Web Prolog ISOBASE Test Cluster - Hack Away, Find Security Bugs

Tabling is certainly cool and I’m looking forward to when we can have nodes which provide users with built-ins for tabling in addition to the built-ins available in the ISOTOPE or ACTOR profile. But I think we should start simple, and design something that can be easily implemented and easily standardised, so I think tabling on that level must wait.

You seem to suggest that tabling can be used for internal purposes as well, as a technique for doing what we do with our caching scheme. Isn’t what you describe yet another way to cache solutions, rather than caching pengine processes that, as it were, have “more to give”? For caching of solutions, I think what’s already available on the Web in the form of intermediates that do caching of responses to stateless requests will take us a long way towards scalability.

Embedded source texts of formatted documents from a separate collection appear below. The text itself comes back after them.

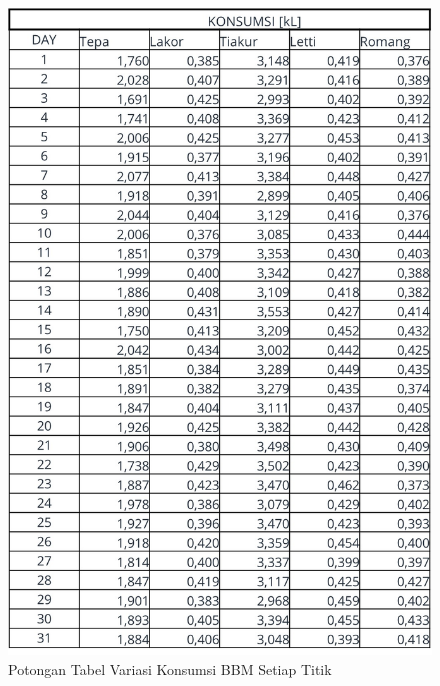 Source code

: \begin{figure}[!ht]
    \centering
    \includegraphics[width=0.95\linewidth,height=0.95\textheight,keepaspectratio]{lampiran/tabel-konsumsi-simu.jpg}
    \caption*{Potongan Tabel Variasi Konsumsi BBM Setiap Titik}
\end{figure}

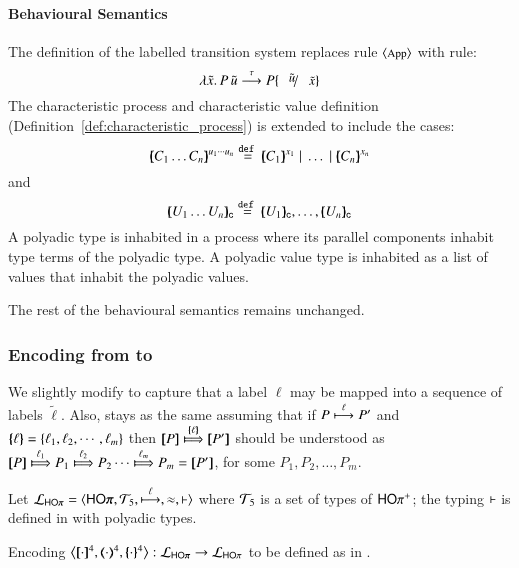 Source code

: 
\paragraph{Behavioural Semantics}
The definition of the labelled transition system
replaces rule ${\footnotesize \langle \textrm{App} \rangle}$ with rule:
%
\[
	\appl{\abs{\tilde{x}} P}{\tilde{u}} \by{\tau} P\subst{\tilde{u}}{\tilde{x}}
\]
%
The characteristic process and characteristic value 
definition (Definition~\ref{def:characteristic_process})
is extended to include the cases:
\[
	\mapchar{C_1 \dots C_n}{u_1 \cdots u_n} \defeq \mapchar{C_1}{x_1} \Par \dots \Par \mapchar{C_n}{x_n}
\]
\noi and
\[
	\omapchar{U_1 \dots U_n} \defeq \omapchar{U_1}, \dots, \omapchar{U_n}
\]
%
A polyadic type is inhabited in a process where its
parallel components inhabit type terms of the polyadic
type. A polyadic value type is inhabited as a list
of values that inhabit the polyadic values.

The rest of the behavioural semantics remains unchanged.


\subsubsection{Encoding from \pHOp to \HOp}

We slightly modify  to capture that a 
label $\ell$ may be mapped into a sequence of labels $\tilde{\ell}$.
Also,  stays as the same
assuming that if 
$P \stackrel{\ell}{\longmapsto} P'$ and $\{\!\!\{\ell\}\!\!\} = \{\ell_1, \ell_2,  \cdots, \ell_m\}$ then
$\map{P} \Hby{\mapa{\ell}} \map{P'}$
should be understood as
$\map{P} \Hby{\ell_1} P_1 \Hby{\ell_2} P_2 \cdots \Hby{\ell_m} P_m =  \map{P'}$,
for some
$P_1, P_2, \ldots, P_m$.

Let $\tyl{L}_{\pHOp}=\calc{\pHOp}{{\cal{T}}_5}{\hby{\ell}}{\wb}{\proves}$
where 
${\cal{T}}_5$ is a set of types of $\mathsf{HO}\pi^{\mathsf +}$;  
the typing $\vdash$ is defined in 
 with polyadic types.

\begin{definition}\rm
	\label{def:enc:pHOp_to_HOp}
	Encoding $\enco{\pmap{\cdot}{4}, \tmap{\cdot}{4}, \mapa{\cdot}^{4}}: \tyl{L}_{\pHOp} \to \tyl{L}_{\HOp}$
	to be defined as in .
\end{definition}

I must say I’m very happy with the current caching scheme. It shows, I believe, that there exists at least one method that allows us to offer a stateless HTTP API which avoids a lot of recomputation. It may be that your proposal would also work, and may be better than ours, and there may be methods that are far superiour to both of our proposals. People should be allowed to build an ISOBASE node using the old CGI technology if the want to. It won’t be fast, but it’s possible to make it conform to a future Web Prolog ISOBASE standard, precisely since such a standard won’t prescribe a particular way to achieve statelessness.

1 Like

Why do you think it avoids recomputation? Define recomputation! Because you can have this here, it doesn’t avoid recomputation in the general sense:

cache(mortal(_), 2, 66783421).
cache(mortal(_), 2, 55321100).

Possibly you compare with a scenarion where for a solution index k, it recomputes the solutions 1, 2, 3, …, k-1 before it returns solution k. Yes this would be a recomputation as well. But tabling solves the unnecessary recomputation problem from the

viewpoint of a query and not from the viewpoint of a solution index. I was a little surprised that you cannot share solutions for the same query and reuse a cached process here. But I guess you cannot provide this benefit because you dont store some result in the cache.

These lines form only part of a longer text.